Copy out again, unchanged, the listing below from the line that has "Python has special" through the line that has "How to print".

┌──

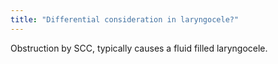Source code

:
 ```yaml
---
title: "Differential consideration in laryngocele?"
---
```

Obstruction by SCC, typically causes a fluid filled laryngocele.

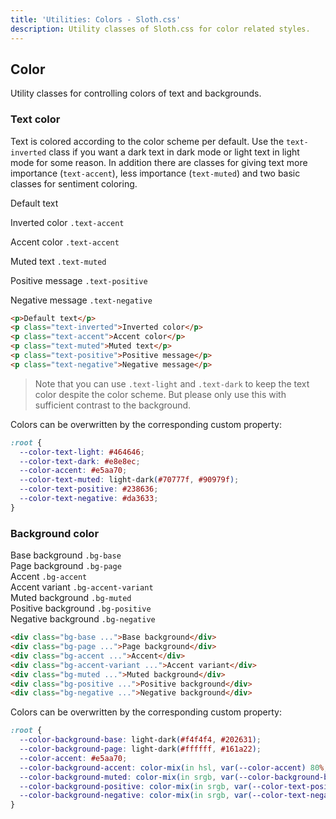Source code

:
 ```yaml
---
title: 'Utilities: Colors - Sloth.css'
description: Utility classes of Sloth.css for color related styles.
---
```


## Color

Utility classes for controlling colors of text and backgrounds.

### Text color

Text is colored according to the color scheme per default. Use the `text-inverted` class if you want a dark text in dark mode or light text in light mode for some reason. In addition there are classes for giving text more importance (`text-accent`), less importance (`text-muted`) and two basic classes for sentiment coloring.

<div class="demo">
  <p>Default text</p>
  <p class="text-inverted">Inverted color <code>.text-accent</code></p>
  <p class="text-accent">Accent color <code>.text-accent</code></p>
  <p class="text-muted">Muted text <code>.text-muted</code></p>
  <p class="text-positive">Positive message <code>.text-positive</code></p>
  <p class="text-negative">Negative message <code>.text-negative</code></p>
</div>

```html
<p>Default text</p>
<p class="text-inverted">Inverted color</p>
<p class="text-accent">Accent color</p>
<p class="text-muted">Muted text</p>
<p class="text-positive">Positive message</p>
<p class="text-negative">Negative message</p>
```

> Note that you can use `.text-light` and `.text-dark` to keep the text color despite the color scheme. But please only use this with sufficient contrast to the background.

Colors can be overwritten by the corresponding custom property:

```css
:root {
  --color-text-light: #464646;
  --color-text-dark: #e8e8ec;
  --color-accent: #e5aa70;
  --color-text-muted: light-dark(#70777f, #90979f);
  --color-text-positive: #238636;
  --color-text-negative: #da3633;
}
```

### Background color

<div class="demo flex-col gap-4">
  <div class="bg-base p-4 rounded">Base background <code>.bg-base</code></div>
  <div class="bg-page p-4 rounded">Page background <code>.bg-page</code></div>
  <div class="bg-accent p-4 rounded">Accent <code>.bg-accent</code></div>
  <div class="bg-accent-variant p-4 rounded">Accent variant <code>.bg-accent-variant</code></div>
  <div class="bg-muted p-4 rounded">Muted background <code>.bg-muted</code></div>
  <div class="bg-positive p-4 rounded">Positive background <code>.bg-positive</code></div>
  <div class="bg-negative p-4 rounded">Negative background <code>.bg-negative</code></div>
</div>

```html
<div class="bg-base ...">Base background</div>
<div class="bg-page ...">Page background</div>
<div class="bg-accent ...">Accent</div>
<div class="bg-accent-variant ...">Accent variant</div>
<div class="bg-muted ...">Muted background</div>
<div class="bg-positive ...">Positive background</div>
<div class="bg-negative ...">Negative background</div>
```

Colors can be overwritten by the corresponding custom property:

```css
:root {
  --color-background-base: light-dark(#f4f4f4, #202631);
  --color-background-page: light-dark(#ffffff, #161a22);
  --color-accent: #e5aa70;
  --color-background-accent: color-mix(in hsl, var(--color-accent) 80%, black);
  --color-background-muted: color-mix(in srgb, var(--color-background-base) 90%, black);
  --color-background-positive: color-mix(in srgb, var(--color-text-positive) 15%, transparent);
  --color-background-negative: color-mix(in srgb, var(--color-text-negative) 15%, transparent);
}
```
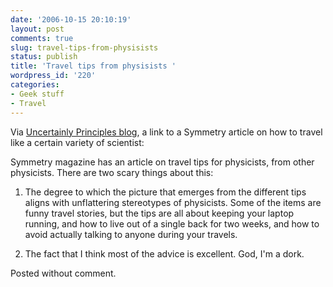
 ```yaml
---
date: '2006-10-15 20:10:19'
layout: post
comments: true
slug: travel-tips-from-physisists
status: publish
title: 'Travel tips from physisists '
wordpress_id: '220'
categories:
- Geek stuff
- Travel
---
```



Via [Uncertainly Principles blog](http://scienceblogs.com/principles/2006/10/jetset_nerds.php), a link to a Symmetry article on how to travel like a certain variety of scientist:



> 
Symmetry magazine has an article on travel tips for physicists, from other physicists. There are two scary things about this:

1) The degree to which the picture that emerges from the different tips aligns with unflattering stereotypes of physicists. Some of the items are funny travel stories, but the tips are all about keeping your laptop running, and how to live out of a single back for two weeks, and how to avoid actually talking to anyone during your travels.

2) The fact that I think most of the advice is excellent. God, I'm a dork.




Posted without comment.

└──
┌──

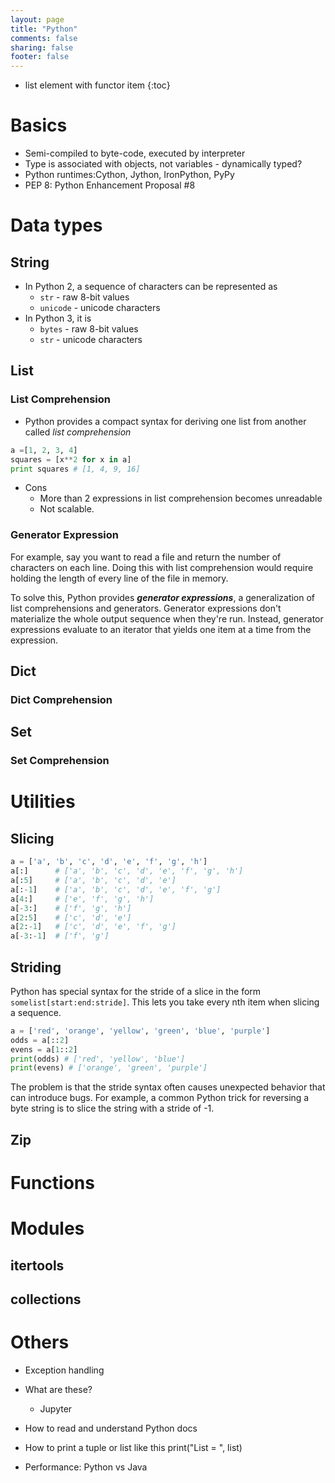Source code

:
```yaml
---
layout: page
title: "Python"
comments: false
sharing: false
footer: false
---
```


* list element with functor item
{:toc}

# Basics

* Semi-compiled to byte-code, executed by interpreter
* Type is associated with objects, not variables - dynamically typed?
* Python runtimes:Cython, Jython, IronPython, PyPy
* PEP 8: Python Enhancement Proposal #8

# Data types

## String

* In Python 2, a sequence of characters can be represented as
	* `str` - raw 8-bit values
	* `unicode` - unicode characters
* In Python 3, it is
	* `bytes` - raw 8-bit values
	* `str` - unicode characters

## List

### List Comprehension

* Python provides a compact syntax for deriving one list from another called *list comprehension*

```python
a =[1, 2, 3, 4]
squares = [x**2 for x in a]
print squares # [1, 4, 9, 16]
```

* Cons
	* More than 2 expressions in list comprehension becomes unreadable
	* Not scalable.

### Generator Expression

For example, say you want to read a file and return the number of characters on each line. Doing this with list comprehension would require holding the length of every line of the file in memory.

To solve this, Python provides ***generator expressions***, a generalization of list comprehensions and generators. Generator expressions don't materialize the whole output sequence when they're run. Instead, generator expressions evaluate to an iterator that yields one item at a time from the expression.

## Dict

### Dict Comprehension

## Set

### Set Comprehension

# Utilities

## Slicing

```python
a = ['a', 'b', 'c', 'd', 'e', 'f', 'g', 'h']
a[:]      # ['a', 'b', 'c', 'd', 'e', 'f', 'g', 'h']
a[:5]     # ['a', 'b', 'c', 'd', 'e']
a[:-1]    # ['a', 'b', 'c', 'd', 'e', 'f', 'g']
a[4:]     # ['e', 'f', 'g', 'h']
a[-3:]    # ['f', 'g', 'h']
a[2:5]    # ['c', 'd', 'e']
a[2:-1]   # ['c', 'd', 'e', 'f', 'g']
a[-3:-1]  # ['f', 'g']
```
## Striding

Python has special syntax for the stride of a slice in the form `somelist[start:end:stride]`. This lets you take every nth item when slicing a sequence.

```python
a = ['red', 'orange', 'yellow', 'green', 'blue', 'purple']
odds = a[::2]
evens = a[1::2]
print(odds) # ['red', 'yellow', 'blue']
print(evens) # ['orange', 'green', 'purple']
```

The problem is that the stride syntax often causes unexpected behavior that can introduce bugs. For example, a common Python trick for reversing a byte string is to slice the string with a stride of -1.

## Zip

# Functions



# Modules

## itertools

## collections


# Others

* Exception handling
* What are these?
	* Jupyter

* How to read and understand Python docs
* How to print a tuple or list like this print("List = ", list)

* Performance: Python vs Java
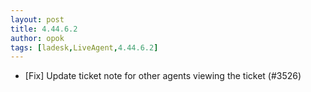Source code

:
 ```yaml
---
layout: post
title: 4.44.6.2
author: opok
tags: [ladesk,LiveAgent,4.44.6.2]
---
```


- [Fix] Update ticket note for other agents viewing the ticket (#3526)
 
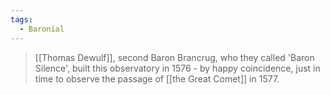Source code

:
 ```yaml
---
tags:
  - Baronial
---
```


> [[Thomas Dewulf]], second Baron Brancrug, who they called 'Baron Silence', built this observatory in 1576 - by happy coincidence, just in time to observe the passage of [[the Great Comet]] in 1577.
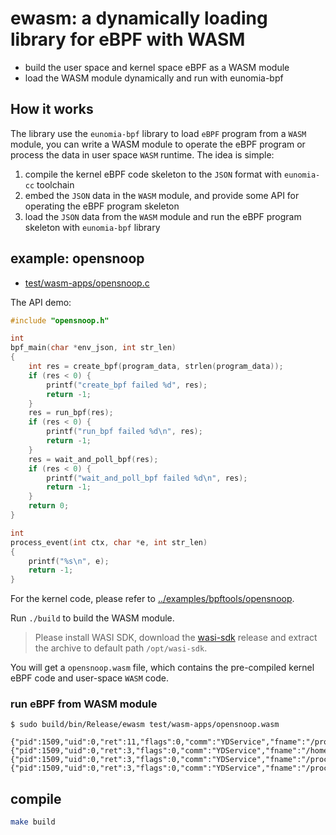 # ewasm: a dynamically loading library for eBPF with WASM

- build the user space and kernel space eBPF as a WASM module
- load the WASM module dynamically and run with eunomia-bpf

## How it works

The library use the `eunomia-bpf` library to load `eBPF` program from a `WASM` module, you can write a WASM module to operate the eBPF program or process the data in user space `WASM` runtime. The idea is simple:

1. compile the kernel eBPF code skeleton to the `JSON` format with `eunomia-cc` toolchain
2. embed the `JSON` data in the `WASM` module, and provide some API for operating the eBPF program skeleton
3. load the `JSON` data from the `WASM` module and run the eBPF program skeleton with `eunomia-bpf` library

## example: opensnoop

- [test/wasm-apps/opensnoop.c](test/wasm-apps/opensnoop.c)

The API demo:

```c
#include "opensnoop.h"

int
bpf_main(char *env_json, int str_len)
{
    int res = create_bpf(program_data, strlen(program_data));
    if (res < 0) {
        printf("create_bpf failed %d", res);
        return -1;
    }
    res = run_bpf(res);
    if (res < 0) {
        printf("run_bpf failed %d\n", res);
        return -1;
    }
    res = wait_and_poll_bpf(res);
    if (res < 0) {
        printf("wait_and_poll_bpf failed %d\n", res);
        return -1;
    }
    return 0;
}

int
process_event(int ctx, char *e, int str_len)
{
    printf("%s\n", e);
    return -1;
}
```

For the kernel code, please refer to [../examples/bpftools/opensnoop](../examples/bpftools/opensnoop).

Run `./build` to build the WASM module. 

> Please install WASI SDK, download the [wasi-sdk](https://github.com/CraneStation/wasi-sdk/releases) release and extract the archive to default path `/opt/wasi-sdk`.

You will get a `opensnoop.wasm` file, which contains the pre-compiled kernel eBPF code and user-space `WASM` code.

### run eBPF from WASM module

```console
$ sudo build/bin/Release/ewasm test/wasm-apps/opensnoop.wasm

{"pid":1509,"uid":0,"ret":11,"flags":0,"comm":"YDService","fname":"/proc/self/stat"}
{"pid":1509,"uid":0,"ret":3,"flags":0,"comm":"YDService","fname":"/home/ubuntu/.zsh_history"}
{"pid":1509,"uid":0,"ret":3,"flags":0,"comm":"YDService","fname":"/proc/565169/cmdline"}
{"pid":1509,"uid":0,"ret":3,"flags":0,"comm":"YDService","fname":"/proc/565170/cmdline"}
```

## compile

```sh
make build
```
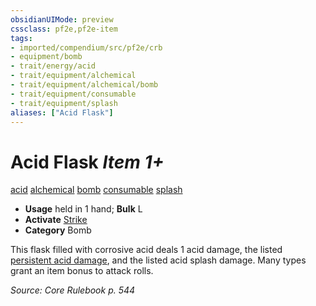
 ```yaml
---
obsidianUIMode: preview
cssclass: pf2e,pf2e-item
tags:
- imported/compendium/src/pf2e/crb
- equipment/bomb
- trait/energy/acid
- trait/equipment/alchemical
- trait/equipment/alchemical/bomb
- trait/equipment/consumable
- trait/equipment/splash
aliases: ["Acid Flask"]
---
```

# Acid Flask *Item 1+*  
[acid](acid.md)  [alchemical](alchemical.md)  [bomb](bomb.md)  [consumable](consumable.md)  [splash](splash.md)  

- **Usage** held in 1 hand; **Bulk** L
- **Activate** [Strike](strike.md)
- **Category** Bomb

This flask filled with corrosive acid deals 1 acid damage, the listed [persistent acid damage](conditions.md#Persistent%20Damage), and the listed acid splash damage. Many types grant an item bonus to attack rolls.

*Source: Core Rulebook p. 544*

└──
┌──

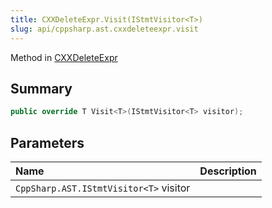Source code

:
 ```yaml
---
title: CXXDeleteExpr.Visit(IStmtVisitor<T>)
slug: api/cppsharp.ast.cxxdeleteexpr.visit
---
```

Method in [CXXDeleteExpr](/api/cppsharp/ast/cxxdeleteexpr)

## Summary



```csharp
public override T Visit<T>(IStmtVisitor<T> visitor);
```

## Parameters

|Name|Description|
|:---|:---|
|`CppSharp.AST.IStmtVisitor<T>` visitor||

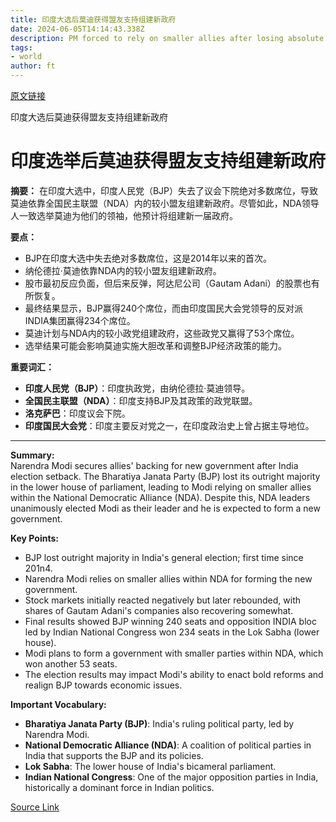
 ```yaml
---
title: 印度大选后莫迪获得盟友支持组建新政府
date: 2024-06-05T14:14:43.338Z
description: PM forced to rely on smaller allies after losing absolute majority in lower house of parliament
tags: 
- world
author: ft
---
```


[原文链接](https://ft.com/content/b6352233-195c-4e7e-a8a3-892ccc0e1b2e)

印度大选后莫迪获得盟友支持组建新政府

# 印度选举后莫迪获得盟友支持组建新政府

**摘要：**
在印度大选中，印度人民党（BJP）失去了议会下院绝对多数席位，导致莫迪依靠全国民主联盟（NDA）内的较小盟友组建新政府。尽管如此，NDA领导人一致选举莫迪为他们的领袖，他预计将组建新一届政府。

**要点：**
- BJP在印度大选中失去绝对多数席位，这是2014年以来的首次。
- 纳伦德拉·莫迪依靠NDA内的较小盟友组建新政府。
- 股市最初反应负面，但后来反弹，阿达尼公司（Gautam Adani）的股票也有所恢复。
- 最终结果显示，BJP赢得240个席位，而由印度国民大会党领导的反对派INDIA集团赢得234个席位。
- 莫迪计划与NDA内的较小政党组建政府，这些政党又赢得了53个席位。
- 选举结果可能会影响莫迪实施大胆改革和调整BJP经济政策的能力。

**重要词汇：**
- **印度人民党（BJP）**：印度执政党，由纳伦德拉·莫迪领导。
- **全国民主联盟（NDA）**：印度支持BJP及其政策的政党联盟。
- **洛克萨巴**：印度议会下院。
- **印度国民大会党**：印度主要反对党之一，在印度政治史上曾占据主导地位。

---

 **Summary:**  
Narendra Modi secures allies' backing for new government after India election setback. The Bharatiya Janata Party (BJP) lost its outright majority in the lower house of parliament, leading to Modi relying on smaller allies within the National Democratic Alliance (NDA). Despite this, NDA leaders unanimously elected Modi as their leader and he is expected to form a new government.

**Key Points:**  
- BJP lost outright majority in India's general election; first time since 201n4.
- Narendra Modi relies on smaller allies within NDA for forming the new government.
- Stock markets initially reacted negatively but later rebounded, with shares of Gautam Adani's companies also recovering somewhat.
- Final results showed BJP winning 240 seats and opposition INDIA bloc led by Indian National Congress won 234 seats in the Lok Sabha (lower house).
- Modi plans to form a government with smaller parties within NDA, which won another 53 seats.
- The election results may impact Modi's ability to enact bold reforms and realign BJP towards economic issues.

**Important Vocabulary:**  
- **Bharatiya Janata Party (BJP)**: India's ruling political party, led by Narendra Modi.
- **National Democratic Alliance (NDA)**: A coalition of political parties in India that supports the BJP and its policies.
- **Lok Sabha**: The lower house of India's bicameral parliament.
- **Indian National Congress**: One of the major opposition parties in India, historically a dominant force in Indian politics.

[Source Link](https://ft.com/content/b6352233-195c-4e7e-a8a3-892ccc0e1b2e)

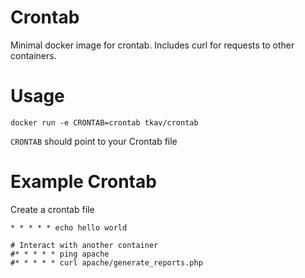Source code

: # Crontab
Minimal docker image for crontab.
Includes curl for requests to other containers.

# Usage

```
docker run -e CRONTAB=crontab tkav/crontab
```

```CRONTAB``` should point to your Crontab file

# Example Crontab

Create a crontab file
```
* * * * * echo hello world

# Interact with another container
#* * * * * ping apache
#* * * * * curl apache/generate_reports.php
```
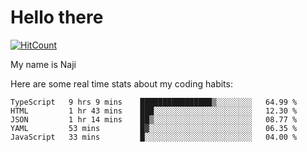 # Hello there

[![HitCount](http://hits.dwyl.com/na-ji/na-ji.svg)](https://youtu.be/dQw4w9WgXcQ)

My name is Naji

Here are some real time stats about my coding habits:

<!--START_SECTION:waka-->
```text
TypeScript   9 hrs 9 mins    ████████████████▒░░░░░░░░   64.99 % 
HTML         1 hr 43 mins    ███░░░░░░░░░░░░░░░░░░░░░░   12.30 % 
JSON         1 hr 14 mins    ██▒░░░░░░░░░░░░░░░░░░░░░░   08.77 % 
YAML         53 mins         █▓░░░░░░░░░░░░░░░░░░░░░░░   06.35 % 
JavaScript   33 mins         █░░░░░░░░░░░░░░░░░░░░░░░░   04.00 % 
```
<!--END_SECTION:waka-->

└──

◆ Answer box
Python has special syntax for the stride of a slice in the form `somelist[start:end:stride]`. This lets you take every nth item when slicing a sequence.

```python
a = ['red', 'orange', 'yellow', 'green', 'blue', 'purple']
odds = a[::2]
evens = a[1::2]
print(odds) # ['red', 'yellow', 'blue']
print(evens) # ['orange', 'green', 'purple']
```

The problem is that the stride syntax often causes unexpected behavior that can introduce bugs. For example, a common Python trick for reversing a byte string is to slice the string with a stride of -1.

## Zip

# Functions



# Modules

## itertools

## collections


# Others

* Exception handling
* What are these?
	* Jupyter

* How to read and understand Python docs
* How to print a tuple or list like this print("List = ", list)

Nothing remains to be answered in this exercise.